Task item
Below are the records; count how many of their lines hold the string "into" and give the number alone.

Source texts of formatted documents:
== Segment start ==
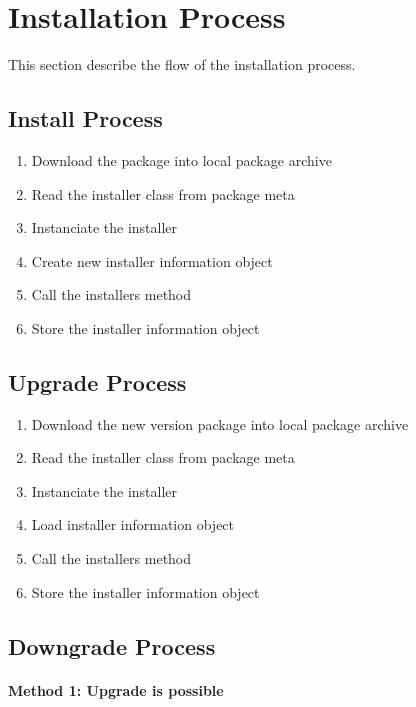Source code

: \section[sec:installation process]{Installation Process}

This section describe the flow of the installation process.


\subsection[sec:install process]{Install Process}

\begin{enumerate}
\item Download the package into local package archive
\item Read the installer class from package meta
\item Instanciate the installer
\item Create new installer information object
\item Call the installers  method
\item Store the installer information object
\end{enumerate}

\subsection[sec:upgrade process]{Upgrade Process}

\begin{enumerate}
\item Download the new version package into local package archive
\item Read the installer class from package meta
\item Instanciate the installer
\item Load installer information object
\item Call the installers  method
\item Store the installer information object
\end{enumerate}

\subsection[sec:downgrade process]{Downgrade Process}

\paragraph{Method 1: Upgrade is possible}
== Segment end ==
Written solution
2